Project governance brings about organizational learning. Derakhshan, Turner, and Mancini (2019) say that an “ influential aspect of the governance structure on success is in the organizational learning. That is about organizations increasing their ability to explore both failures and successes and to learn from these sources of knowledge” (Derakhshan, Turner, & Mancini, 2019, p. 103). This idea of learning from project governance means that projects are done the right way because of governance. Value is increased for the organizations who used project governance especially for the internal stakeholders, but because of that increase in knowledge, external stakeholders also benefit. Each time a project is successful, the organization learns about which projects to accept in the future, how to complete the projects more efficiently and effectively, and how to improve the performance of and toward stakeholders. Ahola, Ruuska, Artto, and Kujala (2014) agree that one of the main purposes of project governance is to create learning opportunities within the organization. With governance, all aspects of a project are scrutinized and the positive and negative characteristics are assessed. This is how learning takes place. Ahola, Ruuska, Artto, and Kujala (2014) say that if the project manager was left with the task of governance of the project, then he or she may prioritize the interests of the project or his or her own interests over the interests of the organization. These authors call the avoidance of such things one of the “main features of project governance” (Ahola, Ruuska, Artto, & Kujala, 2014, p. 1328). Other purposes of project governance they find important include “shared coordination, control, and safeguarding mechanisms” and align[ment]with both internal (e.g. organizational capabilities, etc.) and external contingencies (regulatory practices, etc.)” (Ahola, Ruuska, Artto, & Kujala, 2014, p. 1328). Project governance has other purposes too, but it also has many benefits to both the organization who uses it and for the external stakeholders who are involved in the projects with which the organization is tasked.

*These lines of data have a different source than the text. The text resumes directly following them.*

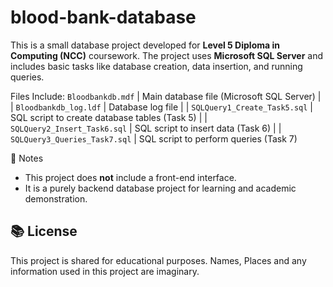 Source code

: # blood-bank-database
This is a small database project developed for **Level 5 Diploma in Computing (NCC)** coursework. The project uses **Microsoft SQL Server** and includes basic tasks like database creation, data insertion, and running queries.


Files Include:
`Bloodbankdb.mdf`              | Main database file (Microsoft SQL Server)        |
| `Bloodbankdb_log.ldf`          | Database log file                                |
| `SQLQuery1_Create_Task5.sql`  | SQL script to create database tables (Task 5)    |
| `SQLQuery2_Insert_Task6.sql`  | SQL script to insert data (Task 6)               |
| `SQLQuery3_Queries_Task7.sql` | SQL script to perform queries (Task 7)        


📌 Notes

- This project does **not** include a front-end interface.
- It is a purely backend database project for learning and academic demonstration.

## 📚 License

This project is shared for educational purposes. Names, Places and any information used in this project are imaginary.


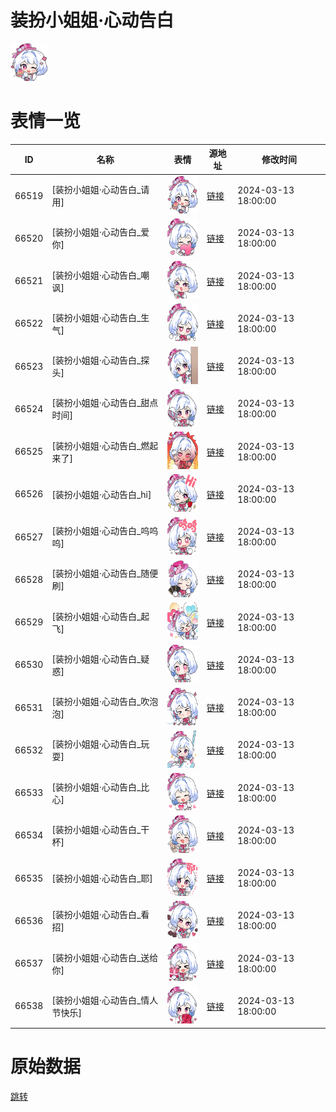 # 装扮小姐姐·心动告白

<img src="./cover.png" height="60" alt="cover" />

# 表情一览

|ID|名称|表情|源地址|修改时间|
|----|----|----|----|----|
|66519|[装扮小姐姐·心动告白_请用]|<img src="./pic/066519_%5B装扮小姐姐·心动告白_请用%5D.png" height="60" alt="请用"/>|[链接](https://i0.hdslb.com/bfs/garb/3970e4d2d508c22a4aa536a0b94450c25912bbce.png)|2024-03-13 18:00:00|
|66520|[装扮小姐姐·心动告白_爱你]|<img src="./pic/066520_%5B装扮小姐姐·心动告白_爱你%5D.png" height="60" alt="爱你"/>|[链接](https://i0.hdslb.com/bfs/garb/4f9cf590a7ed12c5c3ae04896af3124e829ea4cb.png)|2024-03-13 18:00:00|
|66521|[装扮小姐姐·心动告白_嘲讽]|<img src="./pic/066521_%5B装扮小姐姐·心动告白_嘲讽%5D.png" height="60" alt="嘲讽"/>|[链接](https://i0.hdslb.com/bfs/garb/db1b411ba8fbe686aa382b98c88bdc6548fc5127.png)|2024-03-13 18:00:00|
|66522|[装扮小姐姐·心动告白_生气]|<img src="./pic/066522_%5B装扮小姐姐·心动告白_生气%5D.png" height="60" alt="生气"/>|[链接](https://i0.hdslb.com/bfs/garb/19ea839acea240dddc32a0c48f350f827b6745b3.png)|2024-03-13 18:00:00|
|66523|[装扮小姐姐·心动告白_探头]|<img src="./pic/066523_%5B装扮小姐姐·心动告白_探头%5D.png" height="60" alt="探头"/>|[链接](https://i0.hdslb.com/bfs/garb/984b59baf2803f8e5884842319c4eb4e962afc83.png)|2024-03-13 18:00:00|
|66524|[装扮小姐姐·心动告白_甜点时间]|<img src="./pic/066524_%5B装扮小姐姐·心动告白_甜点时间%5D.png" height="60" alt="甜点时间"/>|[链接](https://i0.hdslb.com/bfs/garb/f27460131aa8b5050ef8182e780e82c130f72432.png)|2024-03-13 18:00:00|
|66525|[装扮小姐姐·心动告白_燃起来了]|<img src="./pic/066525_%5B装扮小姐姐·心动告白_燃起来了%5D.png" height="60" alt="燃起来了"/>|[链接](https://i0.hdslb.com/bfs/garb/8e806b4216afc9b88f0a1cbc264874faf42dadac.png)|2024-03-13 18:00:00|
|66526|[装扮小姐姐·心动告白_hi]|<img src="./pic/066526_%5B装扮小姐姐·心动告白_hi%5D.png" height="60" alt="hi"/>|[链接](https://i0.hdslb.com/bfs/garb/2879cc1af6505167ff4d23e35605217082e03c0b.png)|2024-03-13 18:00:00|
|66527|[装扮小姐姐·心动告白_呜呜呜]|<img src="./pic/066527_%5B装扮小姐姐·心动告白_呜呜呜%5D.png" height="60" alt="呜呜呜"/>|[链接](https://i0.hdslb.com/bfs/garb/9cf8c622a4ec1d8dab1896b64b9ed5daecdf0258.png)|2024-03-13 18:00:00|
|66528|[装扮小姐姐·心动告白_随便刷]|<img src="./pic/066528_%5B装扮小姐姐·心动告白_随便刷%5D.png" height="60" alt="随便刷"/>|[链接](https://i0.hdslb.com/bfs/garb/cc20cbb3d4b27f4ff42e9be159e8afc0feb0daae.png)|2024-03-13 18:00:00|
|66529|[装扮小姐姐·心动告白_起飞]|<img src="./pic/066529_%5B装扮小姐姐·心动告白_起飞%5D.png" height="60" alt="起飞"/>|[链接](https://i0.hdslb.com/bfs/garb/3433da7ae61769b576c15b4ad2b1b2d6d4cae73b.png)|2024-03-13 18:00:00|
|66530|[装扮小姐姐·心动告白_疑惑]|<img src="./pic/066530_%5B装扮小姐姐·心动告白_疑惑%5D.png" height="60" alt="疑惑"/>|[链接](https://i0.hdslb.com/bfs/garb/8a008f75cbb66c47684af0ed6fde1f40b71815a8.png)|2024-03-13 18:00:00|
|66531|[装扮小姐姐·心动告白_吹泡泡]|<img src="./pic/066531_%5B装扮小姐姐·心动告白_吹泡泡%5D.png" height="60" alt="吹泡泡"/>|[链接](https://i0.hdslb.com/bfs/garb/221fc25091283a006b796fb4d48512aa853d0128.png)|2024-03-13 18:00:00|
|66532|[装扮小姐姐·心动告白_玩耍]|<img src="./pic/066532_%5B装扮小姐姐·心动告白_玩耍%5D.png" height="60" alt="玩耍"/>|[链接](https://i0.hdslb.com/bfs/garb/64f4d9d6a1423a15093ad1b50e280657d67aa796.png)|2024-03-13 18:00:00|
|66533|[装扮小姐姐·心动告白_比心]|<img src="./pic/066533_%5B装扮小姐姐·心动告白_比心%5D.png" height="60" alt="比心"/>|[链接](https://i0.hdslb.com/bfs/garb/f3fb513cd2e820887b477bf0898d0bc870390991.png)|2024-03-13 18:00:00|
|66534|[装扮小姐姐·心动告白_干杯]|<img src="./pic/066534_%5B装扮小姐姐·心动告白_干杯%5D.png" height="60" alt="干杯"/>|[链接](https://i0.hdslb.com/bfs/garb/eaaa89182d0e0cfad0adc3d756865ce40e79c430.png)|2024-03-13 18:00:00|
|66535|[装扮小姐姐·心动告白_耶]|<img src="./pic/066535_%5B装扮小姐姐·心动告白_耶%5D.png" height="60" alt="耶"/>|[链接](https://i0.hdslb.com/bfs/garb/bdb0cdd1f0598de1ca74dc2546e64febe0f5beca.png)|2024-03-13 18:00:00|
|66536|[装扮小姐姐·心动告白_看招]|<img src="./pic/066536_%5B装扮小姐姐·心动告白_看招%5D.png" height="60" alt="看招"/>|[链接](https://i0.hdslb.com/bfs/garb/38b0f4906ba32052d71448f9d25c8b39ac209aba.png)|2024-03-13 18:00:00|
|66537|[装扮小姐姐·心动告白_送给你]|<img src="./pic/066537_%5B装扮小姐姐·心动告白_送给你%5D.png" height="60" alt="送给你"/>|[链接](https://i0.hdslb.com/bfs/garb/521c31d183de3eb7bf0a7a45bc438aa8b5632b37.png)|2024-03-13 18:00:00|
|66538|[装扮小姐姐·心动告白_情人节快乐]|<img src="./pic/066538_%5B装扮小姐姐·心动告白_情人节快乐%5D.png" height="60" alt="情人节快乐"/>|[链接](https://i0.hdslb.com/bfs/garb/bdab960a98a0c1f244cb471cb61ef7fefa3e16cf.png)|2024-03-13 18:00:00|

# 原始数据

[跳转](./raw.json)


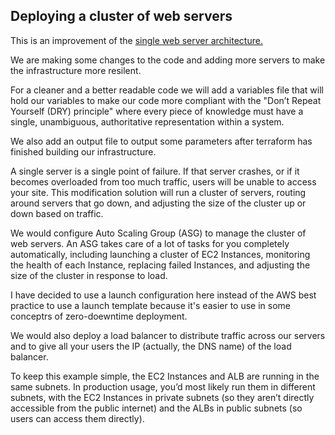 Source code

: ## Deploying a cluster of web servers

This is an improvement of the [single web server architecture.](https://github.com/TheGozie/single-web-server)

We are making some changes to the code and adding more servers to make the infrastructure more resilent.

For a cleaner and a better readable code we will add a variables file that will hold our variables to make our code more compliant with the "Don’t Repeat Yourself (DRY) principle" where every piece of knowledge must have a single, unambiguous, authoritative representation within a system.

We also add an output file to output some parameters after terraform has finished building our infrastructure.

A single server is a single point of failure. If that server crashes, or if it becomes overloaded from too much traffic, users will be unable to access your site. This modification solution will run a cluster of servers, routing around servers that go down, and adjusting the size of the cluster up or down based on traffic.

We would configure Auto Scaling Group (ASG) to manage the cluster of web servers. An ASG takes care of a lot of tasks for you completely automatically, including launching a cluster of EC2 Instances, monitoring the health of each Instance, replacing failed Instances, and adjusting the size of the cluster in response to load.

I have decided to use a launch configuration here instead of the AWS best practice to use a launch template because it's easier to use in some conceptrs of zero-doewntime deployment. 

We would also deploy a load balancer to distribute traffic across our servers and to give all your users the IP (actually, the DNS name) of the load balancer.

To keep this example simple, the EC2 Instances and ALB are running in the same subnets. In production usage, you’d most likely run them in different subnets, with the EC2 Instances in private subnets (so they aren’t directly accessible from the public internet) and the ALBs in public subnets (so users can access them directly). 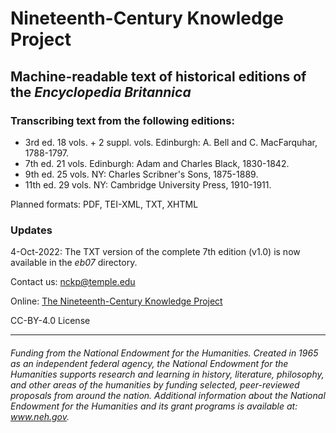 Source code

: # Nineteenth-Century Knowledge Project
## Machine-readable text of historical editions of the _Encyclopedia Britannica_ 

### Transcribing text from the following editions:
 * 3rd ed. 18 vols. + 2 suppl. vols. Edinburgh: A. Bell and C. MacFarquhar, 1788-1797. 
 * 7th ed. 21 vols. Edinburgh: Adam and Charles Black, 1830-1842.
 * 9th ed. 25 vols. NY: Charles Scribner's Sons, 1875-1889.
 * 11th ed. 29 vols. NY: Cambridge University Press, 1910-1911.

Planned formats: PDF, TEI-XML, TXT, XHTML

### Updates
4-Oct-2022: The TXT version of the complete 7th edition (v1.0) is now available in the _eb07_ directory.

Contact us: [nckp@temple.edu](mailto:nckp@temple.edu)

Online: [The Nineteenth-Century Knowledge Project](https://tu-plogan.github.io/)

CC-BY-4.0 License

---

###### Funding from the National Endowment for the Humanities. Created in 1965 as an independent federal agency, the National Endowment for the Humanities supports research and learning in history, literature, philosophy, and other areas of the humanities by funding selected, peer-reviewed proposals from around the nation. Additional information about the National Endowment for the Humanities and its grant programs is available at: www.neh.gov.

The Benefits of a Governance Strategy in Project Management

Governance occurs at different levels because there are many different types of projects and the objectives of those projects may be better obtained with different focuses. In other words, project governance takes place in context. Corporate governance is always present, but project governance can vary from project to project. It influences the way projects are managed because governance provides structure by determining which projects are selected, who manages them and to whom the progress is reported (Joslin & Müller, 2015, p. 1381). Of course, the project governance is determined by the organization’s vision, mission and culture. Project governance should not engage in practices that the organization does not also endorse (Badewi, 2015, p. 7). So, project governance can be looked at as a way to promote organizational values in every project that is done.

Another benefit of project governance is that it balances the economic objectives of the organization with the social objectives of the organization. Müller, Zhai, Wang, and Shao (2016) of the International Journal of Project Management explain, “Understanding of governance as mainly a control function is indicative of an underlying agency perspective, which aims to reduce the risk of hazards through formal control mechanism” (Müller, Zhai, Wang, & Shao, 2016, p. 959). Project governance is a way to control budgets and make clients happier so that they return to the organization in the future. The need for economic control comes about because in some projects there are numerous independent stakeholders who may not be looking out for what is best for the organization. Governance can help to protect company assets and resources, control the spending, and offer ways to adapt projects to the bottom line (Ahola, Ruuska, Artto, & Kujala, 2014, pp. 1321-1322). Many may believe that the person putting up the cash is going to also be the one who takes on the project governance, but that is not always the case.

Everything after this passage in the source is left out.